The late 1950's were also a time when a lot of "edgy" television humor both mocked and depended on its audience to recognize the double-standards and hypocrisy of modern American life: Beany and Cecil, the comedy of Stan Freeberg and Tom Lehrer, and (later) Rocky and Bullwinkle. For all that, it was fairly sophisticated, an in-joke: Mom and Dad could watch, listen to the double-entendres and laugh at how clever it was -- and how clever they were, to appreciate it. And so could the sponsors.
Soupy Accosted By White Fang, 1960's
Soupy's humor was closer to Gleason's or Skelton's (His pie-in-the-face moment was classic; you waited for it). And, there was also plenty of humor with hidden meanings for Mom and Dad, if they were watching (and as time went by, they did) -- but Soupy's humor was simple, direct, creative and spontaneous. Kids knew it was funny, because it was.
He was childlike, not childish, and as a kid you knew that. Like you, Soupy wasn't ashamed to laugh. He was in a safe, funny place; he brought you right along with him, and you wanted to go. In the photo of him with Pookie at the top of this post, he's looking at the camera, at you; that man is happy. He was having an incredibly good time, in part because he knew he was making you laugh. There wasn't a hint of a shadow, or a cynical, yeah, right lurking in that smile -- and that made him a rare talent.
If Mom and Dad were watching, it was like having a witty, funny friend of the sort you run into at parties, the one whose humor is crazy and inventive and just makes you laugh, right up from the gut; the kind of laughter that reminds you you're alive. As a result, it's also humor that's a lot closer to the edge (Who remembers Soupy's classic line, "My wife can't make a cherry pie, but boy, can she make a banana cream!"?), and not always something a sponsor considered "in good taste".
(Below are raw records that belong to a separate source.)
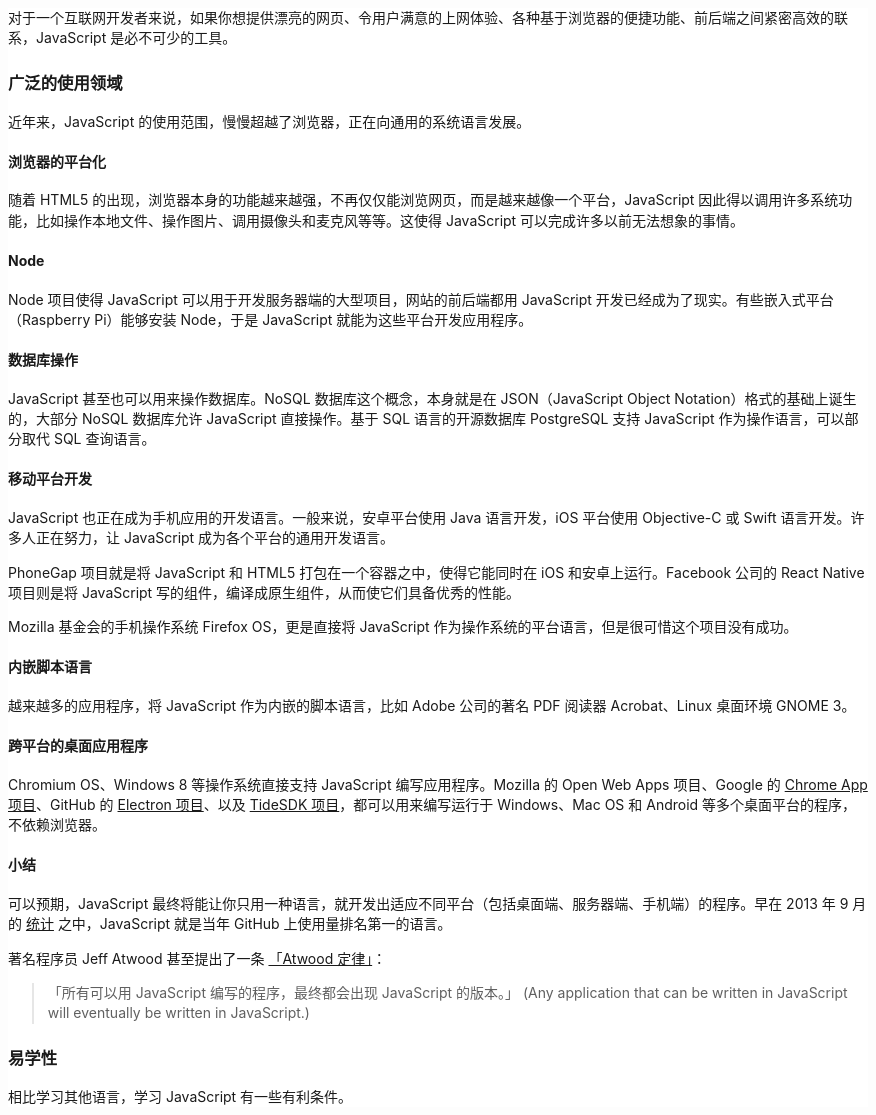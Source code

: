 对于一个互联网开发者来说，如果你想提供漂亮的网页、令用户满意的上网体验、各种基于浏览器的便捷功能、前后端之间紧密高效的联系，JavaScript 是必不可少的工具。

### 广泛的使用领域

近年来，JavaScript 的使用范围，慢慢超越了浏览器，正在向通用的系统语言发展。

#### 浏览器的平台化

随着 HTML5 的出现，浏览器本身的功能越来越强，不再仅仅能浏览网页，而是越来越像一个平台，JavaScript 因此得以调用许多系统功能，比如操作本地文件、操作图片、调用摄像头和麦克风等等。这使得 JavaScript 可以完成许多以前无法想象的事情。

#### Node

Node 项目使得 JavaScript 可以用于开发服务器端的大型项目，网站的前后端都用 JavaScript 开发已经成为了现实。有些嵌入式平台（Raspberry Pi）能够安装 Node，于是 JavaScript 就能为这些平台开发应用程序。

#### 数据库操作

JavaScript 甚至也可以用来操作数据库。NoSQL 数据库这个概念，本身就是在 JSON（JavaScript Object Notation）格式的基础上诞生的，大部分 NoSQL 数据库允许 JavaScript 直接操作。基于 SQL 语言的开源数据库 PostgreSQL 支持 JavaScript 作为操作语言，可以部分取代 SQL 查询语言。

#### 移动平台开发

JavaScript 也正在成为手机应用的开发语言。一般来说，安卓平台使用 Java 语言开发，iOS 平台使用 Objective-C 或 Swift 语言开发。许多人正在努力，让 JavaScript 成为各个平台的通用开发语言。

PhoneGap 项目就是将 JavaScript 和 HTML5 打包在一个容器之中，使得它能同时在 iOS 和安卓上运行。Facebook 公司的 React Native 项目则是将 JavaScript 写的组件，编译成原生组件，从而使它们具备优秀的性能。

Mozilla 基金会的手机操作系统 Firefox OS，更是直接将 JavaScript 作为操作系统的平台语言，但是很可惜这个项目没有成功。

#### 内嵌脚本语言

越来越多的应用程序，将 JavaScript 作为内嵌的脚本语言，比如 Adobe 公司的著名 PDF 阅读器 Acrobat、Linux 桌面环境 GNOME 3。

#### 跨平台的桌面应用程序

Chromium OS、Windows 8 等操作系统直接支持 JavaScript 编写应用程序。Mozilla 的 Open Web Apps 项目、Google 的 [Chrome App 项目](http://developer.chrome.com/apps/about_apps)、GitHub 的 [Electron 项目](http://electron.atom.io/)、以及 [TideSDK 项目](http://tidesdk.multipart.net/docs/user-dev/generated/)，都可以用来编写运行于 Windows、Mac OS 和 Android 等多个桌面平台的程序，不依赖浏览器。

#### 小结

可以预期，JavaScript 最终将能让你只用一种语言，就开发出适应不同平台（包括桌面端、服务器端、手机端）的程序。早在 2013 年 9 月的 [统计](http://adambard.com/blog/top-github-languages-for-2013-so-far/) 之中，JavaScript 就是当年 GitHub 上使用量排名第一的语言。

著名程序员 Jeff Atwood 甚至提出了一条 [「Atwood 定律」](http://www.codinghorror.com/blog/2007/07/the-principle-of-least-power.html)：

> 「所有可以用 JavaScript 编写的程序，最终都会出现 JavaScript 的版本。」 (Any application that can be written in JavaScript will eventually be written in JavaScript.)

### 易学性

相比学习其他语言，学习 JavaScript 有一些有利条件。
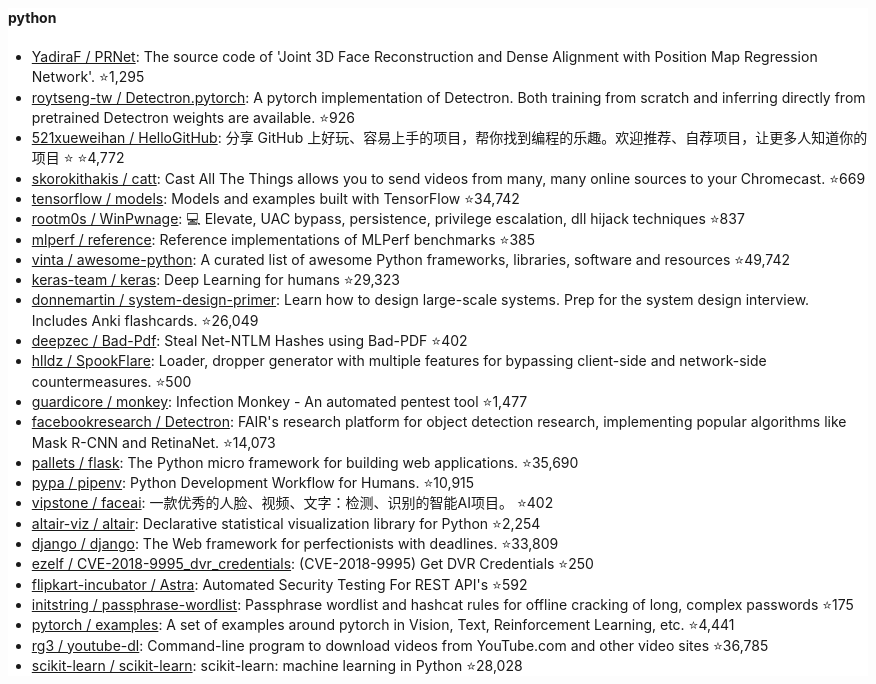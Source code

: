 #### python
* [YadiraF / PRNet](https://github.com/YadiraF/PRNet): The source code of 'Joint 3D Face Reconstruction and Dense Alignment with Position Map Regression Network'. :star:1,295
* [roytseng-tw / Detectron.pytorch](https://github.com/roytseng-tw/Detectron.pytorch): A pytorch implementation of Detectron. Both training from scratch and inferring directly from pretrained Detectron weights are available. :star:926
* [521xueweihan / HelloGitHub](https://github.com/521xueweihan/HelloGitHub): 分享 GitHub 上好玩、容易上手的项目，帮你找到编程的乐趣。欢迎推荐、自荐项目，让更多人知道你的项目
⭐️ :star:4,772
* [skorokithakis / catt](https://github.com/skorokithakis/catt): Cast All The Things allows you to send videos from many, many online sources to your Chromecast. :star:669
* [tensorflow / models](https://github.com/tensorflow/models): Models and examples built with TensorFlow :star:34,742
* [rootm0s / WinPwnage](https://github.com/rootm0s/WinPwnage): 💻
Elevate, UAC bypass, persistence, privilege escalation, dll hijack techniques :star:837
* [mlperf / reference](https://github.com/mlperf/reference): Reference implementations of MLPerf benchmarks :star:385
* [vinta / awesome-python](https://github.com/vinta/awesome-python): A curated list of awesome Python frameworks, libraries, software and resources :star:49,742
* [keras-team / keras](https://github.com/keras-team/keras): Deep Learning for humans :star:29,323
* [donnemartin / system-design-primer](https://github.com/donnemartin/system-design-primer): Learn how to design large-scale systems. Prep for the system design interview. Includes Anki flashcards. :star:26,049
* [deepzec / Bad-Pdf](https://github.com/deepzec/Bad-Pdf): Steal Net-NTLM Hashes using Bad-PDF :star:402
* [hlldz / SpookFlare](https://github.com/hlldz/SpookFlare): Loader, dropper generator with multiple features for bypassing client-side and network-side countermeasures. :star:500
* [guardicore / monkey](https://github.com/guardicore/monkey): Infection Monkey - An automated pentest tool :star:1,477
* [facebookresearch / Detectron](https://github.com/facebookresearch/Detectron): FAIR's research platform for object detection research, implementing popular algorithms like Mask R-CNN and RetinaNet. :star:14,073
* [pallets / flask](https://github.com/pallets/flask): The Python micro framework for building web applications. :star:35,690
* [pypa / pipenv](https://github.com/pypa/pipenv): Python Development Workflow for Humans. :star:10,915
* [vipstone / faceai](https://github.com/vipstone/faceai): 一款优秀的人脸、视频、文字：检测、识别的智能AI项目。 :star:402
* [altair-viz / altair](https://github.com/altair-viz/altair): Declarative statistical visualization library for Python :star:2,254
* [django / django](https://github.com/django/django): The Web framework for perfectionists with deadlines. :star:33,809
* [ezelf / CVE-2018-9995_dvr_credentials](https://github.com/ezelf/CVE-2018-9995_dvr_credentials): (CVE-2018-9995) Get DVR Credentials :star:250
* [flipkart-incubator / Astra](https://github.com/flipkart-incubator/Astra): Automated Security Testing For REST API's :star:592
* [initstring / passphrase-wordlist](https://github.com/initstring/passphrase-wordlist): Passphrase wordlist and hashcat rules for offline cracking of long, complex passwords :star:175
* [pytorch / examples](https://github.com/pytorch/examples): A set of examples around pytorch in Vision, Text, Reinforcement Learning, etc. :star:4,441
* [rg3 / youtube-dl](https://github.com/rg3/youtube-dl): Command-line program to download videos from YouTube.com and other video sites :star:36,785
* [scikit-learn / scikit-learn](https://github.com/scikit-learn/scikit-learn): scikit-learn: machine learning in Python :star:28,028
As a comedian, he was innovative in the risks he took with the television medium. And he was cool! Even the Rat Pack (which showed up individually on his program) thought so, and Coleman Hawkins, and Ella Fitzgerald (who also appeared, and stayed to do some music).
It wasn't a cool, blue, oh-so-Madison-Avenue-clever. It was spontaneous and alive. It was White Fang and Black Tooth and the 'Soupy Shuffle' and the Mystery Guest; it was Soupy asking boys and girls to get the "little green bits of paper" from their parent's wallets and send it to him. You watched because, child or adult, you felt good afterward; and he was funny because who the hell knew what would happen next?
I miss having that feeling, most of all. Thanks for giving it to us, Soupy.